You have to have access to the copy constructor but the compiler will often not use it:
Will print only "ctor" in release and "ctorcopy" in debug. (MVS2005)
您可以将非常量右值绑定到常量引用左值,但您将其绑定到常量指针左值。
不,优化器在调用
takePointer()之前无法破坏getValue()的结果。You are allowed to bind a non-const rvalue to a const reference lvalue, but you're binding it to a const pointer lvalue.
And no, the optimzier can't destruct the result of
getValue()before callingtakePointer().是的,它是安全的,尽管目前的形式是非法的。您可以通过使用显式中间转换为 const 引用类型来解决该错误
,只要临时对象处于活动状态(直到完整表达式的求值结束),它就完全合法。
此外,您甚至可以放弃常量并通过指针修改临时对象(请记住,它将在完整表达式结束时被销毁)。只要临时对象本身不是常量,这是完全合法的。使用逗号运算符,您可以“拉伸”完整表达式,从而编写相当广泛的操作序列来处理“长期存在”的临时对象,
但这种做法相当有问题,而且大多数时候没有意义在这样做的过程中。
Yes, it is safe, albeit illegal in the current form. You can work around the error by using an explicit intermediate cast to const-reference type
This makes it perfectly legal as long as the temporary object is alive, which is till the end of evaluation of the full expression.

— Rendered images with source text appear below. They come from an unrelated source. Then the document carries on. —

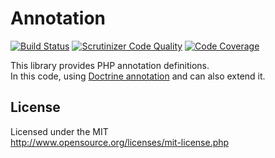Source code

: # Annotation

[![Build Status](https://travis-ci.org/webstream-framework/Annotation.svg?branch=master)](https://travis-ci.org/webstream-framework/Annotation)  [![Scrutinizer Code Quality](https://scrutinizer-ci.com/g/webstream-framework/Annotation/badges/quality-score.png?b=master)](https://scrutinizer-ci.com/g/webstream-framework/Annotation/?branch=master)
[![Code Coverage](https://scrutinizer-ci.com/g/webstream-framework/Annotation/badges/coverage.png?b=master)](https://scrutinizer-ci.com/g/webstream-framework/Annotation/?branch=master)

This library provides PHP annotation definitions.  
In this code, using [Doctrine annotation](https://github.com/doctrine/annotations) and can also extend it.  

## License
Licensed under the MIT  
http://www.opensource.org/licenses/mit-license.php
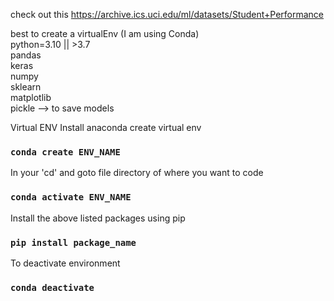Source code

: check out this 
https://archive.ics.uci.edu/ml/datasets/Student+Performance

best to create a virtualEnv (I am using Conda)  
python=3.10 || >3.7  
pandas  
keras  
numpy  
sklearn  
matplotlib  
pickle --> to save models


Virtual ENV
Install anaconda
create virtual env
### `conda create ENV_NAME`
In your 'cd' and goto file directory of where you want to code
### `conda activate ENV_NAME`
Install the above listed packages using pip
### `pip install package_name`

To deactivate environment
### `conda deactivate`
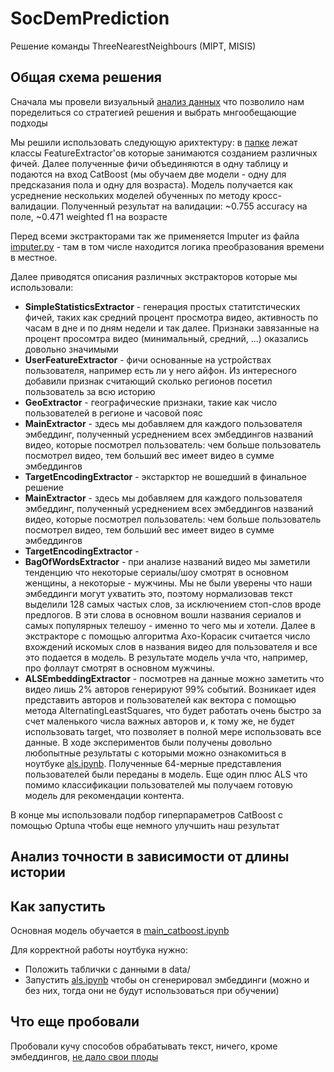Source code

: # SocDemPrediction
Решение команды ThreeNearestNeighbours (MIPT, MISIS)

## Общая схема решения

Сначала мы провели визуальный [анализ данных](eda.ipynb) что позволило нам поределиться со стратегией решения и выбрать мнгообещающие подходы

Мы решили использовать следующую арихтектуру: в [папке](utils/extractors/) лежат классы FeatureExtractor'ов которые занимаются созданием различных фичей. Далее полученные фичи объединяются в одну таблицу и подаются на вход CatBoost (мы обучаем две модели - одну для предсказания пола и одну для возраста). Модель получается как усреднение нескольких моделей обученных по методу кросс-валидации. Полученный результат на валидации: ~0.755 accuracy на поле, ~0.471 weighted f1 на возрасте

Перед всеми экстракторами так же применяется Imputer из файла [imputer.py](utils/imputer.py) - там в том числе находится логика преобразования времени в местное.

Далее приводятся описания различных экстракторов которые мы использовали:

- **SimpleStatisticsExtractor** - генерация простых статитстических фичей, таких как средний процент просмотра видео, активность по часам в дне и по дням недели и так далее. Признаки завязанные на процент просомтра видео (минимальный, средний, ...) оказались довольно значимыми
- **UserFeatureExtractor** - фичи основанные на устройствах пользователя, например есть ли у него айфон. Из интересного добавили признак считающий сколько регионов посетил пользователь за всю историю
- **GeoExtractor** - географические признаки, такие как число пользователей в регионе и часовой пояс
- **MainExtractor** - здесь мы добавляем для каждого пользователя эмбеддинг, полученный усреднением всех эмбеддингов названий видео, которые посмотрел пользователь: чем больше пользователь посмотрел видео, тем больший вес имеет видео в сумме эмбеддингов
- **TargetEncodingExtractor** - экстарктор не вошедший в финальное решение
- **MainExtractor** - здесь мы добавляем для каждого пользователя эмбеддинг, полученный усреднением всех эмбеддингов названий видео, которые посмотрел пользователь: чем больше пользователь посмотрел видео, тем больший вес имеет видео в сумме эмбеддингов
- **TargetEncodingExtractor** - 
- **BagOfWordsExtractor** - при анализе названий видео мы заметили тенденцию что некоторые сериалы/шоу смотрят в основном женщины, а некоторые - мужчины. Мы не были уверены что наши эмбеддинги могут ухватить это, поэтому нормализовав текст выделили 128 самых частых слов, за исключением стоп-слов вроде предлогов. В эти слова в основном вошли названия сериалов и самых популярных телешоу - именно то чего мы и хотели. Далее в экстракторе с помощью алгоритма Ахо-Корасик считается число вхождений искомых слов в названия видео для пользователя и все это подается в модель. В результате модель учла что, например, про фоллаут смотрят в основном мужчины.
- **ALSEmbeddingExtractor** - посмотрев на данные можно заметить что видео лишь 2% авторов генерируют 99% событий. Возникает идея представить авторов и пользователей как вектора с помощью метода AlternatingLeastSquares, что будет работать очень быстро за счет маленького числа важных авторов и, к тому же, не будет использовать target, что позволяет в полной мере использовать все данные. В ходе экспериментов были получены довольно любопытные результаты с которыми можно ознакомиться в ноутбуке [als.ipynb](personal/flypew/als.ipynb). Полученные 64-мерные представления пользователей были переданы в модель. Еще один плюс ALS что помимо классификации пользователей мы получаем готовую модель для рекомендации контента.

В конце мы использовали подбор гиперпараметров CatBoost с помощью Optuna чтобы еще немного улучшить наш результат

## Анализ точности в зависимости от длины истории

## Как запустить

Основная модель обучается в [main_catboost.ipynb](main_catboost.ipynb)

Для корректной работы ноутбука нужно:

- Положить таблички с данными в data/
- Запустить [als.ipynb](als.ipynb) чтобы он сгенерировал эмбеддинги (можно и без них, тогда они не будут использоваться при обучении)

## Что еще пробовали

Пробовали кучу способов обрабатывать текст, ничего, кроме эмбеддингов, [не дало свои плоды](personal/knifeman/video_embeddings.ipynb)


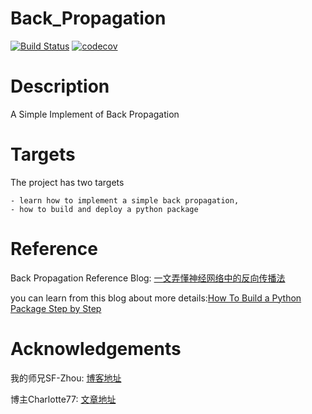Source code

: # Back_Propagation

[![Build Status](https://travis-ci.org/Wingsgo/BackPropagation.svg?branch=master)](https://travis-ci.org/Wingsgo/BackPropagation)
[![codecov](https://codecov.io/gh/Wingsgo/BackPropagation/branch/master/graph/badge.svg)](https://codecov.io/gh/Wingsgo/BackPropagation)

# Description
A Simple Implement of Back Propagation

# Targets
The project has two targets

	- learn how to implement a simple back propagation,
	- how to build and deploy a python package

# Reference
Back Propagation Reference Blog: [一文弄懂神经网络中的反向传播法](https://www.cnblogs.com/charlotte77/p/5629865.html)

you can learn from this blog about more details:[How To Build a Python Package Step by Step](https://sf-zhou.github.io/programming/python_package_dingtalk_robot.html)

#  Acknowledgements

我的师兄SF-Zhou: [博客地址](https://sf-zhou.github.io/)

博主Charlotte77: [文章地址](https://www.cnblogs.com/charlotte77/p/5629865.html)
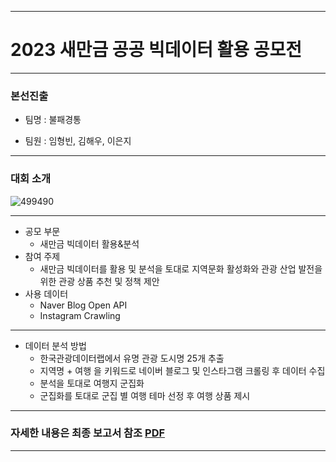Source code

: ***
# 2023 새만금 공공 빅데이터 활용 공모전 
***
### 본선진출

- 팀명 : 불패경통

- 팀원 : 임형빈, 김해우, 이은지
***
### 대회 소개

![499490](https://github.com/Hyungson/DataCompetition_SaeManGeum/assets/103267793/56dbb075-21b6-4515-8140-6c109162485a)
***
- 공모 부문
    - 새만금 빅데이터 활용&분석
- 참여 주제
  - 새만금 빅데이터를 활용 및 분석을 토대로 지역문화 활성화와 관광 산업 발전을 위한 관광 상품 추천 및 정책 제안
- 사용 데이터 
  - Naver Blog Open API
  - Instagram Crawling
***
- 데이터 분석 방법
  - 한국관광데이터랩에서 유명 관광 도시명 25개 추출
  - 지역명 + 여행 을 키워드로 네이버 블로그 및 인스타그램 크롤링 후 데이터 수집
  - 분석을 토대로 여행지 군집화
  - 군집화를 토대로 군집 별 여행 테마 선정 후 여행 상품 제시

***
### 자세한 내용은 최종 보고서 참조 [PDF](https://github.com/Hyungson/DataCompetition_SaeManGeum/blob/main/2023%E1%84%82%E1%85%A7%E1%86%AB_%E1%84%89%E1%85%A2%E1%84%86%E1%85%A1%E1%86%AB%E1%84%80%E1%85%B3%E1%86%B7_%E1%84%87%E1%85%B5%E1%86%A8%E1%84%83%E1%85%A6%E1%84%8B%E1%85%B5%E1%84%90%E1%85%A5%E1%84%80%E1%85%A9%E1%86%BC%E1%84%86%E1%85%A9%E1%84%8C%E1%85%A5%E1%86%AB_%E1%84%87%E1%85%AE%E1%86%AF%E1%84%91%E1%85%A2%E1%84%80%E1%85%A7%E1%86%BC%E1%84%90%E1%85%A9%E1%86%BC_%E1%84%87%E1%85%A1%E1%86%AF%E1%84%91%E1%85%AD%E1%84%8C%E1%85%A1%E1%84%85%E1%85%AD.pdf)
***
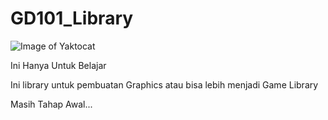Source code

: # GD101_Library

![Image of Yaktocat](https://i.ibb.co/c81PxWk/Failure-GD101-LIB.png)

Ini Hanya Untuk Belajar

Ini library untuk pembuatan Graphics atau bisa lebih menjadi Game Library

Masih Tahap Awal...

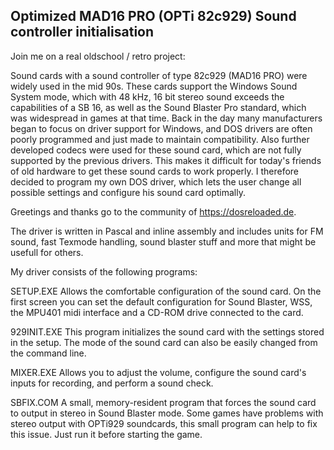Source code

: ## Optimized MAD16 PRO (OPTi 82c929) Sound controller initialisation


Join me on a real oldschool / retro project:

Sound cards with a sound controller of type 82c929 (MAD16 PRO) were widely used
in the mid 90s. These cards support the Windows Sound System mode, 
which with 48 kHz, 16 bit stereo sound exceeds the capabilities of a SB 16, 
as well as the Sound Blaster Pro standard, which was widespread in games at 
that time. 
Back in the day many manufacturers began to focus on driver support for Windows,
and DOS drivers are often poorly programmed and just made to maintain 
compatibility. Also further developed codecs were used for these sound card, 
which are not fully supported by the previous drivers. 
This makes it difficult for today's friends of old hardware to get these sound 
cards to work properly. 
I therefore decided to program my own DOS driver, which lets the user change 
all possible settings and configure his sound card optimally.

Greetings and thanks go to the community of https://dosreloaded.de. 

The driver is written in Pascal and inline assembly and includes units for 
FM sound, fast Texmode handling, sound blaster stuff and more that might be usefull for others.


My driver consists of the following programs:

SETUP.EXE
Allows the comfortable configuration of the sound card. 
On the first screen you can set the default configuration for Sound Blaster, 
WSS, the MPU401 midi interface and a CD-ROM drive connected to the card.

929INIT.EXE
This program initializes the sound card with the settings stored in the setup. 
The mode of the sound card can also be easily changed from the command line.

MIXER.EXE
Allows you to adjust the volume, configure the sound card's inputs for 
recording, and perform a sound check.

SBFIX.COM
A small, memory-resident program that forces the sound card to output in stereo
in Sound Blaster mode. 
Some games have problems with stereo output with OPTi929 soundcards, this small
program can help to fix this issue.  Just run it before starting the game. 


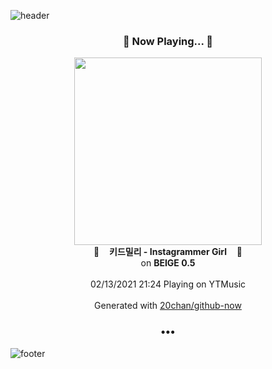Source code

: ![header](https://capsule-render.vercel.app/api?type=wave&height=170&section=header&text=Hi.%20I'm%20SHIFT&fontColor=090707&fontAlignX=45&fontAlignY=65&fontSize=100)

<h3 align="center">🎵 Now Playing... 🎵</h3>
<p align="center">
  <a href="https://music.youtube.com/channel/UCYzWVpdZqtp6Ihtzy4_9M3g">
    <img width="300" src="https://lh3.googleusercontent.com/sMXRQlSOzL-W9sdqkw3g7gm0GNv87RR8iBmgK6sB7XPfGnkm2Z44ug7L_196YFDYqd-0cS4kmW_5tWll">
  </a>
  <br>
  🎵&nbsp&nbsp&nbsp <b>키드밀리 - Instagrammer Girl</b> &nbsp&nbsp&nbsp🎵
  <br>
  on <b>BEIGE 0.5</b>
  
  <br />
  <br />
  02/13/2021 21:24 Playing on YTMusic
  <br />
  <br />
  Generated with <a href="https://github.com/20chan/github-now">20chan/github-now</a>
</p>

<h3 align="center">•••</h3>

![footer](https://capsule-render.vercel.app/api?type=wave&height=150&section=footer)
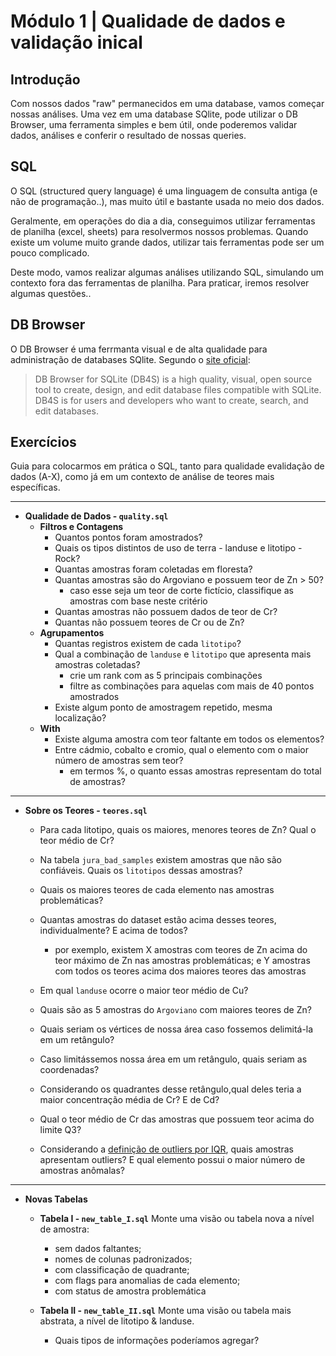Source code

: # Módulo 1 | Qualidade de dados e validação inical

## Introdução

Com nossos dados "raw" permanecidos em uma database, vamos começar nossas análises. Uma vez em uma database SQlite, pode utilizar o DB Browser, uma ferramenta simples e bem útil, onde poderemos validar dados, análises e conferir o resultado de nossas queries.

## SQL

O SQL (structured query language) é uma linguagem de consulta antiga (e não de programação..), mas muito útil e bastante usada no meio dos dados.

Geralmente, em operações do dia a dia, conseguimos utilizar ferramentas de planilha (excel, sheets) para resolvermos nossos problemas. Quando existe um volume muito grande dados, utilizar tais ferramentas pode ser um pouco complicado.

Deste modo, vamos realizar algumas análises utilizando SQL, simulando um contexto fora das ferramentas de planilha. Para praticar, iremos resolver algumas questões..

## DB Browser

O DB Browser é uma ferrmanta visual e de alta qualidade para administração de databases SQlite. Segundo o [site oficial](https://sqlitebrowser.org/):

>DB Browser for SQLite (DB4S) is a high quality, visual, open source tool to create, design, and edit database files compatible with SQLite. DB4S is for users and developers who want to create, search, and edit databases.

## Exercícios

Guia para colocarmos em prática o SQL, tanto para qualidade evalidação de dados (A-X), como já em um contexto de análise de teores mais específicas.

---

* **Qualidade de Dados - `quality.sql`**
  * **Filtros e Contagens**
    * Quantos pontos foram amostrados?
    * Quais os tipos distintos de uso de terra - landuse e litotipo - Rock?
    * Quantas amostras foram coletadas em floresta?
    * Quantas amostras são do Argoviano e possuem teor de Zn > 50?
      * caso esse seja um teor de corte fictício, classifique as amostras com base neste critério
    * Quantas amostras não possuem dados de teor de Cr?
    * Quantas não possuem teores de Cr ou de Zn?
  * **Agrupamentos**
    * Quantas registros existem de cada `litotipo`?
    * Qual a combinação de `landuse` e `litotipo` que apresenta mais amostras coletadas?
      * crie um rank com as 5 principais combinações
      * filtre as combinações para aquelas com mais de 40 pontos amostrados
    * Existe algum ponto de amostragem repetido, mesma localização?
  * **With**
    * Existe alguma amostra com teor faltante em todos os elementos?
    * Entre cádmio, cobalto e cromio, qual o elemento com o maior número de amostras sem teor?
      * em termos %, o quanto essas amostras representam do total de amostras?

---

* **Sobre os Teores - `teores.sql`**
  * Para cada litotipo, quais os maiores, menores teores de Zn? Qual o teor médio de Cr?
  * Na tabela `jura_bad_samples` existem amostras que não são confiáveis. Quais os `litotipos` dessas amostras?
  * Quais os maiores teores de cada elemento nas amostras problemáticas?
  * Quantas amostras do dataset estão acima desses teores, individualmente? E acima de todos?
    * por exemplo, existem X amostras com teores de Zn acima do teor máximo de Zn nas amostras problemáticas; e Y amostras com todos os teores acima dos maiores teores das amostras
  * Em qual `landuse` ocorre o maior teor médio de Cu?
  * Quais são as 5 amostras do `Argoviano` com maiores teores de Zn?

  * Quais seriam os vértices de nossa área caso fossemos delimitá-la em um retângulo?
  * Caso limitássemos nossa área em um retângulo, quais seriam as coordenadas?
  * Considerando os quadrantes desse retângulo,qual deles teria a maior concentração média de Cr? E de Cd?
  * Qual o teor médio de Cr das amostras que possuem teor acima do limite Q3?
  * Considerando a [definição de outliers por IQR](https://towardsdatascience.com/why-1-5-in-iqr-method-of-outlier-detection-5d07fdc82097), quais amostras apresentam outliers? E qual elemento possui o maior número de amostras anômalas?

---

* **Novas Tabelas**
  * **Tabela I -  `new_table_I.sql`** Monte uma visão ou tabela nova a nível de amostra:
    * sem dados faltantes;
    * nomes de colunas padronizados;
    * com classificação de quadrante;
    * com flags para anomalias de cada elemento;
    * com status de amostra problemática
  
  * **Tabela II -  `new_table_II.sql`** Monte uma visão ou tabela mais abstrata, a nível de litotipo & landuse.
    * Quais tipos de informações poderíamos agregar?
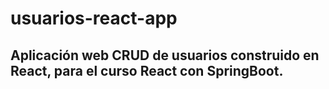 # usuarios-react-app
## Aplicación web CRUD de usuarios construido en React, para el curso React con SpringBoot.
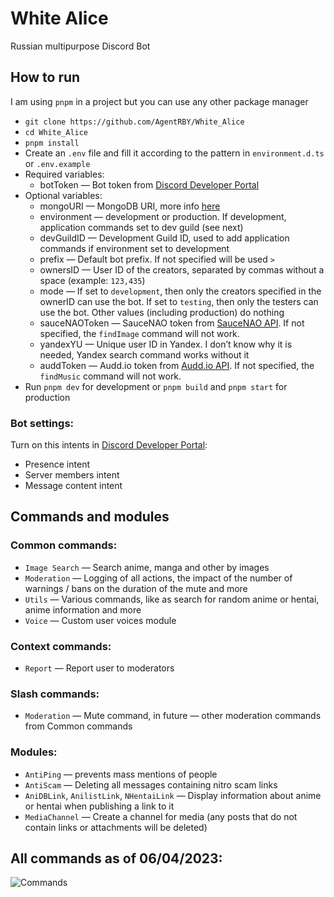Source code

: # White Alice

Russian multipurpose Discord Bot

## How to run

I am using `pnpm` in a project but you can use any other package manager

- `git clone https://github.com/AgentRBY/White_Alice`
- `cd White_Alice`
- `pnpm install`
- Create an `.env` file and fill it according to the pattern in `environment.d.ts` or `.env.example`
- Required variables:
    - botToken — Bot token from [Discord Developer Portal](https://discord.com/developers/applications)
- Optional variables:
    - mongoURI — MongoDB URI, more info [here](https://www.mongodb.com/docs/manual/reference/connection-string)
    - environment — development or production. If development, application commands set to dev guild (see next)
    - devGuildID — Development Guild ID, used to add application commands if environment set to development
    - prefix — Default bot prefix. If not specified will be used `>`
    - ownersID — User ID of the creators, separated by commas without a space (example: `123,435`)
    - mode — If set to `development`, then only the creators specified in the ownerID can use the bot. If set
      to `testing`, then only the testers can use the bot. Other values (including production) do nothing
    - sauceNAOToken — SauceNAO token from [SauceNAO API](https://saucenao.com/user.php?page=search-api). If not
      specified, the `findImage` command will not work.
    - yandexYU — Unique user ID in Yandex. I don’t know why it is needed, Yandex search command works without it
    - auddToken — Audd.io token from [Audd.io API](https://docs.audd.io/). If not specified, the `findMusic` command
      will not work.
- Run `pnpm dev` for development or `pnpm build` and `pnpm start` for production

### **Bot settings:**

Turn on this intents in [Discord Developer Portal](https://discord.com/developers/applications):

- Presence intent
- Server members intent
- Message content intent

## Commands and modules

### **Common commands:**

- `Image Search` — Search anime, manga and other by images
- `Moderation` — Logging of all actions, the impact of the number of warnings / bans on the duration of the mute and
  more
- `Utils` — Various commands, like as search for random anime or hentai, anime information and more
- `Voice` — Custom user voices module

### **Context commands:**

- `Report` — Report user to moderators

### **Slash commands:**

- `Moderation` — Mute command, in future — other moderation commands from Common commands

### **Modules:**

- `AntiPing` — prevents mass mentions of people
- `AntiScam` — Deleting all messages containing nitro scam links
- `AniDBLink`, `AnilistLink`, `NHentaiLink` — Display information about anime or hentai when publishing a link to it
- `MediaChannel` — Create a channel for media (any posts that do not contain links or attachments will be deleted)

## All commands as of 06/04/2023:

![Commands](https://i.imgur.com/rsYdOFl.png)



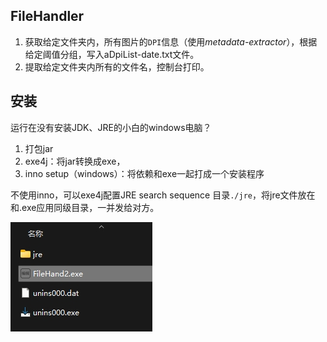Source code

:## FileHandler

1. 获取给定文件夹内，所有图片的`DPI`信息（使用*metadata-extractor*），根据给定阈值分组，写入aDpiList-date.txt文件。
2. 提取给定文件夹内所有的文件名，控制台打印。

## 安装
运行在没有安装JDK、JRE的小白的windows电脑？
1. 打包jar
2. exe4j：将jar转换成exe，
3. inno setup（windows）：将依赖和exe一起打成一个安装程序

不使用inno，可以exe4j配置JRE search sequence
目录`./jre`，将jre文件放在和.exe应用同级目录，一并发给对方。

![](./others/win-dir.jpg)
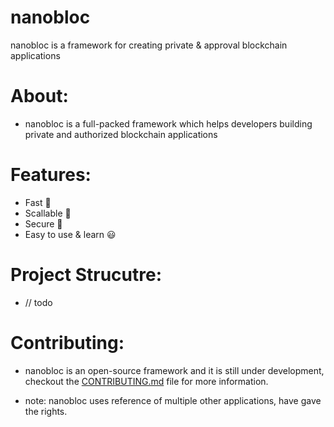 # nanobloc
nanobloc is a framework for creating private &amp; approval blockchain applications 

# About:
- nanobloc is a full-packed framework which helps developers building private and authorized blockchain applications

# Features:
- Fast 🚀
- Scallable 📏
- Secure 🔐
- Easy to use & learn 😃

# Project Strucutre:
- // todo

# Contributing:
- nanobloc is an open-source framework and it is still under development, checkout the [CONTRIBUTING.md]() file for more information.

- note: nanobloc uses reference of multiple other applications, have gave the rights.
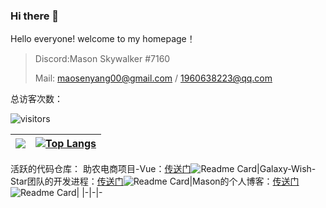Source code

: ### Hi there 👋

<!--
**deng-rui/deng-rui** is a ✨ _special_ ✨ repository because its `README.md` (this file) appears on your GitHub profile.

Here are some ideas to get you started:

- 🔭 I’m currently working on ...
- 🌱 I’m currently learning ...
- 👯 I’m looking to collaborate on ...
- 🤔 I’m looking for help with ...
- 💬 Ask me about ...
- 📫 How to reach me: ...
- 😄 Pronouns: ...
- ⚡ Fun fact: ...
-->
Hello everyone!
welcome to my homepage！

> Discord:Mason Skywalker #7160
> 
> Mail: maosenyang00@gmail.com / 1960638223@qq.com



总访客次数：  

![visitors](https://visitor-badge.glitch.me/badge?page_id=mason369.mason369)


|![](https://github-readme-stats.vercel.app/api?username=mason369) |[![Top Langs](https://github-readme-stats.vercel.app/api/top-langs/?username=mason369&hide=Smali,BatchFile,shell,Ruby&layout=compact&show_icons=true&title_color=fff&icon_color=ffff00&text_color=00ffff&bg_color=000)](https://github.com/anuraghazra/github-readme-stats)
|-|-


活跃的代码仓库：
助农电商项目-Vue：[传送门](https://github.com/Galaxy-Wish-Star/E-commerce)![Readme Card](https://github-readme-stats.vercel.app/api/pin/?username=Galaxy-Wish-Star&repo=E-commerce&show_icons=true&title_color=fff&icon_color=ffff00&text_color=00ffff&bg_color=000)|Galaxy-Wish-Star团队的开发进程：[传送门](https://github.com/Galaxy-Wish-Star/Web_DEV_ING)![Readme Card](https://github-readme-stats.vercel.app/api/pin/?username=Galaxy-Wish-Star&repo=Web_DEV_ING&show_icons=true&title_color=fff&icon_color=ffff00&text_color=00ffff&bg_color=000)|Mason的个人博客：[传送门](https://masonosam.top/)![Readme Card](https://github-readme-stats.vercel.app/api/pin/?username=mason369&repo=Mason_blog&show_icons=true&title_color=fff&icon_color=ffff00&text_color=00ffff&bg_color=000)|
|-|-|-
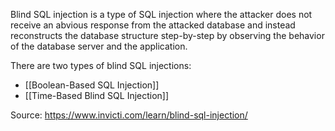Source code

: Blind SQL injection is a type of SQL injection where the attacker does not receive an abvious response from the attacked database and instead reconstructs the database structure step-by-step by observing the behavior of the database server and the application.

There are two types of blind SQL injections: 
- [[Boolean-Based SQL Injection]]
- [[Time-Based Blind SQL Injection]]

Source:
https://www.invicti.com/learn/blind-sql-injection/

Moreover, you can even cast away the constness and modify the temporary object through the pointer (keeping in mind that it will be destroyed at the end of full expression). This is perfectly legal as long as the temporary object itself is not constant.Using a comma operator, you can "stretch" full expressions, and thus write quite extensive sequences of operations that work with a "long-lived" temporary object
The practice is rather questionable though and most of the time there's no point in doing this.